English author and illustrator (1861–1955)

Clemence Annie Housman (23 November 1861 – 6 December 1955) was an author, illustrator and activist in the women's suffrage movement. She was the sister of A. E. Housman and Laurence Housman. Her novels included The Were-Wolf, Unknown Sea and The Life of Sir Aglovale De Galis. She was also a leading figure in the suffragette movement.

== Life ==
Clemence was born in Bromsgrove, Worcestershire. She went to the South London School of Technical Art in 1883 where she learned, among other things, wood-engraving. She worked for a time as an engraver for illustrated papers such as The Graphic.

In 1908 she subscribed to the Women's Social and Political Union (WSPU), and in 1909 she was a co-founder, with her brother Laurence Housman, of the Suffrage Atelier. Here, she made banners for the suffrage movement between 1908 and 1914, with her brother describing how she "wore herself out" sitting on the floor and doing needlework for the cause. She also created designs for publications of the WSPU's Women's Press, ran print making workshops for fellow suffrage campaigners to print literature and organised exhibitions.

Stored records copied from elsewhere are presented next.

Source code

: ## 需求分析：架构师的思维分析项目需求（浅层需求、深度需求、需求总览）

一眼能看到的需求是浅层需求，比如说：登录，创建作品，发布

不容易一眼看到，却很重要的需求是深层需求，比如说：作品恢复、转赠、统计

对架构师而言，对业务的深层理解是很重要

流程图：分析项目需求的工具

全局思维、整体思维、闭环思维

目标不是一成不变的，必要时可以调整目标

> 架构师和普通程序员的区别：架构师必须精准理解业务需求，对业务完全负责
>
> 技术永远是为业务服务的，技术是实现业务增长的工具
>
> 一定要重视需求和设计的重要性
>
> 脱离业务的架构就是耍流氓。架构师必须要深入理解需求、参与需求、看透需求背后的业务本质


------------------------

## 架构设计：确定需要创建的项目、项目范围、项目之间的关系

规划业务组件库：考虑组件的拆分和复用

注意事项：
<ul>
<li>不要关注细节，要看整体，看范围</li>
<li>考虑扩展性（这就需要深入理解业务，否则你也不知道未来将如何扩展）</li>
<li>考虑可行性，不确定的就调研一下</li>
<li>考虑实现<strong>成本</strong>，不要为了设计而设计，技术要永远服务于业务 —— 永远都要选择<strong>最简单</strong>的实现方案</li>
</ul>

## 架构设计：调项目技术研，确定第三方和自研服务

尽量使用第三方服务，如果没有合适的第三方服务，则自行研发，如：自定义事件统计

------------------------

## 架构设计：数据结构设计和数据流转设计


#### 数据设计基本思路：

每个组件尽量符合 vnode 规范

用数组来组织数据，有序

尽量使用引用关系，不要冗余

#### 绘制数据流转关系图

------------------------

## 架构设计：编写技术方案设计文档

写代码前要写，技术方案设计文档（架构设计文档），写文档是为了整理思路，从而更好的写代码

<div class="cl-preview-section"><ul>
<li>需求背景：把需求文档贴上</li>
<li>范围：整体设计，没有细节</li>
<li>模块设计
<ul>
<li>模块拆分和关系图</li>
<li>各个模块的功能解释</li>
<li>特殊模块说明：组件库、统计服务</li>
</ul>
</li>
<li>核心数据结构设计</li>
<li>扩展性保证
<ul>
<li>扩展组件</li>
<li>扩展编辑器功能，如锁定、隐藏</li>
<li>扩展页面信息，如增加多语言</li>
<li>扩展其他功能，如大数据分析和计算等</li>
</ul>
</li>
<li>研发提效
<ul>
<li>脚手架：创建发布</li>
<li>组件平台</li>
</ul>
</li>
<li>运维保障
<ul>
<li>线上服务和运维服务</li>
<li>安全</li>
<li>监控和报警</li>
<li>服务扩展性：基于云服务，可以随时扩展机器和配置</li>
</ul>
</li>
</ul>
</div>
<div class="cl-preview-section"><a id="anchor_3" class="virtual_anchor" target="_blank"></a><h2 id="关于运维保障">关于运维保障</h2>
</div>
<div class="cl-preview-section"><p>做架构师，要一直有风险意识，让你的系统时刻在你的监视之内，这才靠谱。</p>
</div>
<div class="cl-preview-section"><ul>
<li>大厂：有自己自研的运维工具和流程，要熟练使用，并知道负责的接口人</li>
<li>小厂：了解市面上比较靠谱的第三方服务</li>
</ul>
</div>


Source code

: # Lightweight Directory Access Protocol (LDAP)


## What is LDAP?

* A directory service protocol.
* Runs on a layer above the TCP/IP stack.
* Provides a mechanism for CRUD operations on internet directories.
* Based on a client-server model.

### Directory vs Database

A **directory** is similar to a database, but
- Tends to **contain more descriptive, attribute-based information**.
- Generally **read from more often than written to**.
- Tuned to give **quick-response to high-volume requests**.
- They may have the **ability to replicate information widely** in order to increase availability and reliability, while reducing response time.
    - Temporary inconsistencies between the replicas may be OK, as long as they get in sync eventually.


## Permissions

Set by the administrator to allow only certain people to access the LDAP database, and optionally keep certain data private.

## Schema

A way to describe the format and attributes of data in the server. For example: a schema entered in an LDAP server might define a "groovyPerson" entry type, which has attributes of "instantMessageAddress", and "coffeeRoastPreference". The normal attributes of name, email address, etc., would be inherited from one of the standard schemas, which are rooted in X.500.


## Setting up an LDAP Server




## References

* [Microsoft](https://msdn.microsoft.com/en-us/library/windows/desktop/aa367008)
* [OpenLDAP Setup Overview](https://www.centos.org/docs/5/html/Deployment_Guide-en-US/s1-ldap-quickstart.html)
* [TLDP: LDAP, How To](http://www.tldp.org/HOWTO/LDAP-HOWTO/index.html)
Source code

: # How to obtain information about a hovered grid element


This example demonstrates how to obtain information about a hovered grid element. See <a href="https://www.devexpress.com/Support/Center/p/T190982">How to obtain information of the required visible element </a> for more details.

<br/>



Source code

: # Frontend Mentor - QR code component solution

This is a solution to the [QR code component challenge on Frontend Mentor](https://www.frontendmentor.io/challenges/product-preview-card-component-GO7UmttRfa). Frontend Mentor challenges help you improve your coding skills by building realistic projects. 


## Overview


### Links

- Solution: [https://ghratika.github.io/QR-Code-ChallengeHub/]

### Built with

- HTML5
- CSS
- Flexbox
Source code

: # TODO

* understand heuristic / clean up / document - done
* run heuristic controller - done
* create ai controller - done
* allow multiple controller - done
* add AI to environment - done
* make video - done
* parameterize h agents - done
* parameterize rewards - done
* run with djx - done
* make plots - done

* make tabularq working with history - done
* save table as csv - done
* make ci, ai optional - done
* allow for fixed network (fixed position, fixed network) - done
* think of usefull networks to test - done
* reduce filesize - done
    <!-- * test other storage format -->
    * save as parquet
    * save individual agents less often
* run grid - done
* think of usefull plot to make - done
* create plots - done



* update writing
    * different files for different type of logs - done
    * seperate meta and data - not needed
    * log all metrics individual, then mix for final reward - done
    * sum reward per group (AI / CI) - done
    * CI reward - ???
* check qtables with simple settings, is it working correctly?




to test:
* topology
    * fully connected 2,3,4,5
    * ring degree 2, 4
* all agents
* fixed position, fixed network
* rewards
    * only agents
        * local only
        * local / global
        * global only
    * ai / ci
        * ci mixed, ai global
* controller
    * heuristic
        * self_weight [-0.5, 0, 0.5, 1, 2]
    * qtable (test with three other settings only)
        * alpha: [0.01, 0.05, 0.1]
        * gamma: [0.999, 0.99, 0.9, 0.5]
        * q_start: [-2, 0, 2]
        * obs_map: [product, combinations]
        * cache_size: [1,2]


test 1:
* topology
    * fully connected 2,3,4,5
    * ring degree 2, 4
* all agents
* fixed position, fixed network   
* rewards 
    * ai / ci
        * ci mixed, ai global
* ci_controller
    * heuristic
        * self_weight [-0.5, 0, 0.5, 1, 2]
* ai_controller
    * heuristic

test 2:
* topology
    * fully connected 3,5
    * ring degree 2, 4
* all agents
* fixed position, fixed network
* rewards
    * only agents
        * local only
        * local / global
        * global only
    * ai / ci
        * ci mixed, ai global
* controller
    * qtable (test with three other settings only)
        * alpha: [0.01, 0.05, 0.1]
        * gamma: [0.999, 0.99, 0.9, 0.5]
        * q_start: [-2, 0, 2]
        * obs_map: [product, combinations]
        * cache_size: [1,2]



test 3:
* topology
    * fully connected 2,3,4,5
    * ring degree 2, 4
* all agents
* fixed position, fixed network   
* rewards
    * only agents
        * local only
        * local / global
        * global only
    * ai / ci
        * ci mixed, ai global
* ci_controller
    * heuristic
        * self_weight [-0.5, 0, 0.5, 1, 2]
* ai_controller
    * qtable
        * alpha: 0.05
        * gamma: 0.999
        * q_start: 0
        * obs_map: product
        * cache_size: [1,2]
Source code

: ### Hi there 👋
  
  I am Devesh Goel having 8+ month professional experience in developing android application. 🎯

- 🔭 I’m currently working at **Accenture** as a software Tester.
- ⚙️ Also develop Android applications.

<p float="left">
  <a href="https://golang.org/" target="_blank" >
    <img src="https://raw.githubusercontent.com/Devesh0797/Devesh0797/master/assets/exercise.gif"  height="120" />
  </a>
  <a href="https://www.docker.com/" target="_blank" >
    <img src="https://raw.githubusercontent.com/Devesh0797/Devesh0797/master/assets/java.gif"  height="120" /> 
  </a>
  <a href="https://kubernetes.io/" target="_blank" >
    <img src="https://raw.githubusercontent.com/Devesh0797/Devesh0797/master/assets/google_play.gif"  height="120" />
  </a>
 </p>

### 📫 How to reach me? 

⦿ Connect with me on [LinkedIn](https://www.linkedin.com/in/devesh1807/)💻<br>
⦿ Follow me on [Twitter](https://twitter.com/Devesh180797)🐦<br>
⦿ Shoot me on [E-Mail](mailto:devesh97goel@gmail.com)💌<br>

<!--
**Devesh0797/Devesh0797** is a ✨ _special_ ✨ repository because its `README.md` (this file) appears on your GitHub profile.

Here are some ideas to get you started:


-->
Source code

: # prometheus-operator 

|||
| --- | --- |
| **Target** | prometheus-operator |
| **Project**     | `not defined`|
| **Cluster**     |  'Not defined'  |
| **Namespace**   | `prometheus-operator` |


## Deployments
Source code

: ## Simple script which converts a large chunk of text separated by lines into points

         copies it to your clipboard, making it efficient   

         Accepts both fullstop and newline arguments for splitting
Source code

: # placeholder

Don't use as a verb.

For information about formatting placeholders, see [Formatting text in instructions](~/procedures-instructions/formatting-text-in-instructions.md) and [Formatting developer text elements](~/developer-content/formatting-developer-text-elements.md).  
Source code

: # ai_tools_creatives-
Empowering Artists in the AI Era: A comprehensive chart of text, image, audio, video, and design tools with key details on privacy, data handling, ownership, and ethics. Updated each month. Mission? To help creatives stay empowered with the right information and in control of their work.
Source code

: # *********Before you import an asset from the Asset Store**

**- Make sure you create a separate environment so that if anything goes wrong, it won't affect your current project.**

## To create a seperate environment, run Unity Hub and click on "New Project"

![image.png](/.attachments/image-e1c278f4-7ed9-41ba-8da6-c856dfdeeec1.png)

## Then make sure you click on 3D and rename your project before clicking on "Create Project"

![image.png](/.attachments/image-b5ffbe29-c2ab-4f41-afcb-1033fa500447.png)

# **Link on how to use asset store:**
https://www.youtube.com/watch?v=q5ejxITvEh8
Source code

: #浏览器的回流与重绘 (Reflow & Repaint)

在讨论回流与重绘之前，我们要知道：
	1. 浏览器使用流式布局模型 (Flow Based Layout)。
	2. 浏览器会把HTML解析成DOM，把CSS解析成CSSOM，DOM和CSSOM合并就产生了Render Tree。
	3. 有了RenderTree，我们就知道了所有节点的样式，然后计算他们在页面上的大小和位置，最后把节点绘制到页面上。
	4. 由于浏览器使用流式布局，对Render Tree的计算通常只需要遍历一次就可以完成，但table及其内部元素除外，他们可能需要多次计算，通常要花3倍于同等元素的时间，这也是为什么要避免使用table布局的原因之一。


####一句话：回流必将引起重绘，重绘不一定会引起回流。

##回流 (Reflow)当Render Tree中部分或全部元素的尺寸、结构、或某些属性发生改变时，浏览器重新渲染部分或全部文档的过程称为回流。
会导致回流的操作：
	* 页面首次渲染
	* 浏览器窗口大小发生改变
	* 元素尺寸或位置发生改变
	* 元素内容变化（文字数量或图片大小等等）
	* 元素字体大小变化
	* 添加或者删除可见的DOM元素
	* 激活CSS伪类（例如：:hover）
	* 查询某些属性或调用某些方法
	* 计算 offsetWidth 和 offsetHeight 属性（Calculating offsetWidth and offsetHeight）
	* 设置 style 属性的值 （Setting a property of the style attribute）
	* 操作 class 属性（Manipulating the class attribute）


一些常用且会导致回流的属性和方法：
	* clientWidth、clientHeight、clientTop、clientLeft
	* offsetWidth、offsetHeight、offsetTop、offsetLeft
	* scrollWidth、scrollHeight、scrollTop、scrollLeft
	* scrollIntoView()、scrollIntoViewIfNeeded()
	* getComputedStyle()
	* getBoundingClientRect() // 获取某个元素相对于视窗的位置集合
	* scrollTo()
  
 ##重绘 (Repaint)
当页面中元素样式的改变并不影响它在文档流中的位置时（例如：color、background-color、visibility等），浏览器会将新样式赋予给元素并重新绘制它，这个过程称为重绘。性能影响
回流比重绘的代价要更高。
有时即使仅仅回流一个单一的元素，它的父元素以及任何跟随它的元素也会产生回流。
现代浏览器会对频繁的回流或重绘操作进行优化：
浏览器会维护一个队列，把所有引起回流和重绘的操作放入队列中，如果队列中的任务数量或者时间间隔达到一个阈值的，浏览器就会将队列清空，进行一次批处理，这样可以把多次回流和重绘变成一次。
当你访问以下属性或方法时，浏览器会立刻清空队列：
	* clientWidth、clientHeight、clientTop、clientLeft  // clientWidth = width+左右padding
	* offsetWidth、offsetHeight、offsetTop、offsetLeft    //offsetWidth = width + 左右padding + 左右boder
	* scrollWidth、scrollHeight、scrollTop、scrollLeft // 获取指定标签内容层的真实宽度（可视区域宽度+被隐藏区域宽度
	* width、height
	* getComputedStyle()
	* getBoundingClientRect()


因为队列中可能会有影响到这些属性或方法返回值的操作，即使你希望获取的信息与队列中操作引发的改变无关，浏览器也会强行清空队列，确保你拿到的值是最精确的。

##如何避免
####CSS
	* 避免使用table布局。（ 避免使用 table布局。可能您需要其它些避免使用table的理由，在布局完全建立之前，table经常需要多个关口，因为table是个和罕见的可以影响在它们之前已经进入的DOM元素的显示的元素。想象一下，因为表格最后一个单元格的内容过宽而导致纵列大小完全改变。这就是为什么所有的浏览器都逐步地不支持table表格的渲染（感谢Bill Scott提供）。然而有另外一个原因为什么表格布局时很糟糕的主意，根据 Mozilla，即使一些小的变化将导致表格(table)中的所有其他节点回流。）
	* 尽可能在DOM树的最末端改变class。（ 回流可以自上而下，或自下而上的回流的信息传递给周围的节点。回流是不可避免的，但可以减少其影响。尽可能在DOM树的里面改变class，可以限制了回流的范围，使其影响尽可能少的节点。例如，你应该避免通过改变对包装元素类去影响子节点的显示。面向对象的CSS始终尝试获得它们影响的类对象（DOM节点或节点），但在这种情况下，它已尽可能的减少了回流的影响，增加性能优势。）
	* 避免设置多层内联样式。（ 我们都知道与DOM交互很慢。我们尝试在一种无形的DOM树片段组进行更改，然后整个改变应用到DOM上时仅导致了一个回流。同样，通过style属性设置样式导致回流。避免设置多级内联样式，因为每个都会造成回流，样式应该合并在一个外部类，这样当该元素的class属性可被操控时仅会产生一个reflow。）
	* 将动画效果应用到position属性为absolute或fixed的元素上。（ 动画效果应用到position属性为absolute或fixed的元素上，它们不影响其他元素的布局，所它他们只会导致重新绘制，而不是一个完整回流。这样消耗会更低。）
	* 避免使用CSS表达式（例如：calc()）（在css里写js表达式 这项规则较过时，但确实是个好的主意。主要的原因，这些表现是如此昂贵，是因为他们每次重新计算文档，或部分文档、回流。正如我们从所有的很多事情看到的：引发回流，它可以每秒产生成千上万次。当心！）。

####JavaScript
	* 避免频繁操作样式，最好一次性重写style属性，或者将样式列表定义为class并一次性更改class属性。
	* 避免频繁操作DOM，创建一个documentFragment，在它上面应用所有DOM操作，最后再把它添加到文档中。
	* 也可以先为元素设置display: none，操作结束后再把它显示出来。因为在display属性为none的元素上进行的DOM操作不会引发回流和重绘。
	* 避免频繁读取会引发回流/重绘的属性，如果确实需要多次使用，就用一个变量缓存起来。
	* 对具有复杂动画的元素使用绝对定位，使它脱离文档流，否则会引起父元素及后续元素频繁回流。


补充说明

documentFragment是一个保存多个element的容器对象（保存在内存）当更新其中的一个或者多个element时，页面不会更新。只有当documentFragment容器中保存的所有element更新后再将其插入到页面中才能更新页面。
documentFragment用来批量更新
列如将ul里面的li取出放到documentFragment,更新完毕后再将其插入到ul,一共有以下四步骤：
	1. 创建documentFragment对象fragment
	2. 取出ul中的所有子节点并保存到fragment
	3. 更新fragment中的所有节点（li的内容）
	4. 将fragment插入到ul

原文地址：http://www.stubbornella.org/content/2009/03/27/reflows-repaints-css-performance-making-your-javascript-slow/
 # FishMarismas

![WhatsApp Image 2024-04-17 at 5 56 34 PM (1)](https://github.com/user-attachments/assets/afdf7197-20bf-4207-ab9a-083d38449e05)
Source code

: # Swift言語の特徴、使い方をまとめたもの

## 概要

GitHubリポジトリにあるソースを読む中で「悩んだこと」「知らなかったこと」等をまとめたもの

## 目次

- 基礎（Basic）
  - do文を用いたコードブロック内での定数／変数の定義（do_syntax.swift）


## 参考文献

In 1910 Houseman became a member of the committee of the Women's Tax Resistance League. She also boycotted the 1911 census, writing "No Vote No Census Clemence Housman" across her form. She was arrested on 30 September 1911 for non-payment of her taxes. She was sent to Holloway Prison, but she was released after just one week following protests and demonstrations by her supporters.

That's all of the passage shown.